_Task instructions_
Each entry has to be printed again exactly.

_Exercise data_
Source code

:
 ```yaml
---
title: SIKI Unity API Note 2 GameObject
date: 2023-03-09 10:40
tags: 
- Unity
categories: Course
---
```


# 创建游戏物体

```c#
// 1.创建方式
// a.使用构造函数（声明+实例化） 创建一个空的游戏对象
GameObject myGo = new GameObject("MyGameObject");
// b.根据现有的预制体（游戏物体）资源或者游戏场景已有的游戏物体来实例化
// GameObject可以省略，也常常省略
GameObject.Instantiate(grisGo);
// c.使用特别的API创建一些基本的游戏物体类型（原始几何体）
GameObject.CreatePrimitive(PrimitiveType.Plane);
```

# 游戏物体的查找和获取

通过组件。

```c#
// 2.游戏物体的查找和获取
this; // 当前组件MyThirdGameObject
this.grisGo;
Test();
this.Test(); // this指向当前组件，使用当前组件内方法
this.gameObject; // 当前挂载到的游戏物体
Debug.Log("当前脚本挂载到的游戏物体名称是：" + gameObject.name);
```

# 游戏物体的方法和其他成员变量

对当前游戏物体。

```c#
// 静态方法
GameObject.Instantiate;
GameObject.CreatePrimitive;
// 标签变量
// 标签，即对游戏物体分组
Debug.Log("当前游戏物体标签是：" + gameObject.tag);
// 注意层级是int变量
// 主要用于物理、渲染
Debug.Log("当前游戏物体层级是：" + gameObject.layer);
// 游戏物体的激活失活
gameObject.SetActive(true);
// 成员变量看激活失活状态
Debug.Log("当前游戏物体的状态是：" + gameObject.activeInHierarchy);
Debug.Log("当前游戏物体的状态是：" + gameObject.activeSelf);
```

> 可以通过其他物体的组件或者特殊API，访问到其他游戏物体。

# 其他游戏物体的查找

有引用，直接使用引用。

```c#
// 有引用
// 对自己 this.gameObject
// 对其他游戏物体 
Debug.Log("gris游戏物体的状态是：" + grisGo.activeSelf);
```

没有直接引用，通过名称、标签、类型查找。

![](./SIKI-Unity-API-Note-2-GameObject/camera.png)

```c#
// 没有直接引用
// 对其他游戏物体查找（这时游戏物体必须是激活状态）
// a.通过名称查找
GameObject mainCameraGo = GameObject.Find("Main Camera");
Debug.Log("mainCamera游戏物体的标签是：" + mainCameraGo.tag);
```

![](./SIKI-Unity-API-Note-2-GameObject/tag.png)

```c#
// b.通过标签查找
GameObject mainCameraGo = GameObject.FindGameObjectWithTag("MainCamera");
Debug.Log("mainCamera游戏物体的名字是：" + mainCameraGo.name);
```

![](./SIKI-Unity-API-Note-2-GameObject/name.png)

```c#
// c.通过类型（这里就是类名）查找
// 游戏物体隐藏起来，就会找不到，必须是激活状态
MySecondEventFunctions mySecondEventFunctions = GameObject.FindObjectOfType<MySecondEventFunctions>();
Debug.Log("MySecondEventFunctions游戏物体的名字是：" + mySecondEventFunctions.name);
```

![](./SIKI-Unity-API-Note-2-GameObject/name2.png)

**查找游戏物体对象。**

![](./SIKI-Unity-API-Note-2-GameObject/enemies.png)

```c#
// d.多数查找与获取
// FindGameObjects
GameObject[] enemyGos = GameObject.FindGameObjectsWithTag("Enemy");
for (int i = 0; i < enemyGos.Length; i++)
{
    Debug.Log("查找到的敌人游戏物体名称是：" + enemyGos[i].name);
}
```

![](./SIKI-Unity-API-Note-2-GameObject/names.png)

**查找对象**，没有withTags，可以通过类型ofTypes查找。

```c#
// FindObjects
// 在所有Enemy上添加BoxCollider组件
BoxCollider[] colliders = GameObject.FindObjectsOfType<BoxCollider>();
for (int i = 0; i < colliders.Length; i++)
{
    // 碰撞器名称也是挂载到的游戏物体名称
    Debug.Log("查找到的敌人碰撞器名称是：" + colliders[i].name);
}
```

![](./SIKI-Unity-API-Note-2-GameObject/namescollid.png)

_Result below_
Source code

:
 ```yaml
---
title: SIKI Unity API Note 2 GameObject
date: 2023-03-09 10:40
tags: 
- Unity
categories: Course
---
```


# 创建游戏物体

```c#
// 1.创建方式
// a.使用构造函数（声明+实例化） 创建一个空的游戏对象
GameObject myGo = new GameObject("MyGameObject");
// b.根据现有的预制体（游戏物体）资源或者游戏场景已有的游戏物体来实例化
// GameObject可以省略，也常常省略
GameObject.Instantiate(grisGo);
// c.使用特别的API创建一些基本的游戏物体类型（原始几何体）
GameObject.CreatePrimitive(PrimitiveType.Plane);
```

# 游戏物体的查找和获取

通过组件。

```c#
// 2.游戏物体的查找和获取
this; // 当前组件MyThirdGameObject
this.grisGo;
Test();
this.Test(); // this指向当前组件，使用当前组件内方法
this.gameObject; // 当前挂载到的游戏物体
Debug.Log("当前脚本挂载到的游戏物体名称是：" + gameObject.name);
```

# 游戏物体的方法和其他成员变量

对当前游戏物体。

```c#
// 静态方法
GameObject.Instantiate;
GameObject.CreatePrimitive;
// 标签变量
// 标签，即对游戏物体分组
Debug.Log("当前游戏物体标签是：" + gameObject.tag);
// 注意层级是int变量
// 主要用于物理、渲染
Debug.Log("当前游戏物体层级是：" + gameObject.layer);
// 游戏物体的激活失活
gameObject.SetActive(true);
// 成员变量看激活失活状态
Debug.Log("当前游戏物体的状态是：" + gameObject.activeInHierarchy);
Debug.Log("当前游戏物体的状态是：" + gameObject.activeSelf);
```

> 可以通过其他物体的组件或者特殊API，访问到其他游戏物体。

# 其他游戏物体的查找

有引用，直接使用引用。

```c#
// 有引用
// 对自己 this.gameObject
// 对其他游戏物体 
Debug.Log("gris游戏物体的状态是：" + grisGo.activeSelf);
```

没有直接引用，通过名称、标签、类型查找。

![](./SIKI-Unity-API-Note-2-GameObject/camera.png)

```c#
// 没有直接引用
// 对其他游戏物体查找（这时游戏物体必须是激活状态）
// a.通过名称查找
GameObject mainCameraGo = GameObject.Find("Main Camera");
Debug.Log("mainCamera游戏物体的标签是：" + mainCameraGo.tag);
```

![](./SIKI-Unity-API-Note-2-GameObject/tag.png)

```c#
// b.通过标签查找
GameObject mainCameraGo = GameObject.FindGameObjectWithTag("MainCamera");
Debug.Log("mainCamera游戏物体的名字是：" + mainCameraGo.name);
```

![](./SIKI-Unity-API-Note-2-GameObject/name.png)

```c#
// c.通过类型（这里就是类名）查找
// 游戏物体隐藏起来，就会找不到，必须是激活状态
MySecondEventFunctions mySecondEventFunctions = GameObject.FindObjectOfType<MySecondEventFunctions>();
Debug.Log("MySecondEventFunctions游戏物体的名字是：" + mySecondEventFunctions.name);
```

![](./SIKI-Unity-API-Note-2-GameObject/name2.png)

**查找游戏物体对象。**

![](./SIKI-Unity-API-Note-2-GameObject/enemies.png)

```c#
// d.多数查找与获取
// FindGameObjects
GameObject[] enemyGos = GameObject.FindGameObjectsWithTag("Enemy");
for (int i = 0; i < enemyGos.Length; i++)
{
    Debug.Log("查找到的敌人游戏物体名称是：" + enemyGos[i].name);
}
```

![](./SIKI-Unity-API-Note-2-GameObject/names.png)

**查找对象**，没有withTags，可以通过类型ofTypes查找。

```c#
// FindObjects
// 在所有Enemy上添加BoxCollider组件
BoxCollider[] colliders = GameObject.FindObjectsOfType<BoxCollider>();
for (int i = 0; i < colliders.Length; i++)
{
    // 碰撞器名称也是挂载到的游戏物体名称
    Debug.Log("查找到的敌人碰撞器名称是：" + colliders[i].name);
}
```

![](./SIKI-Unity-API-Note-2-GameObject/namescollid.png)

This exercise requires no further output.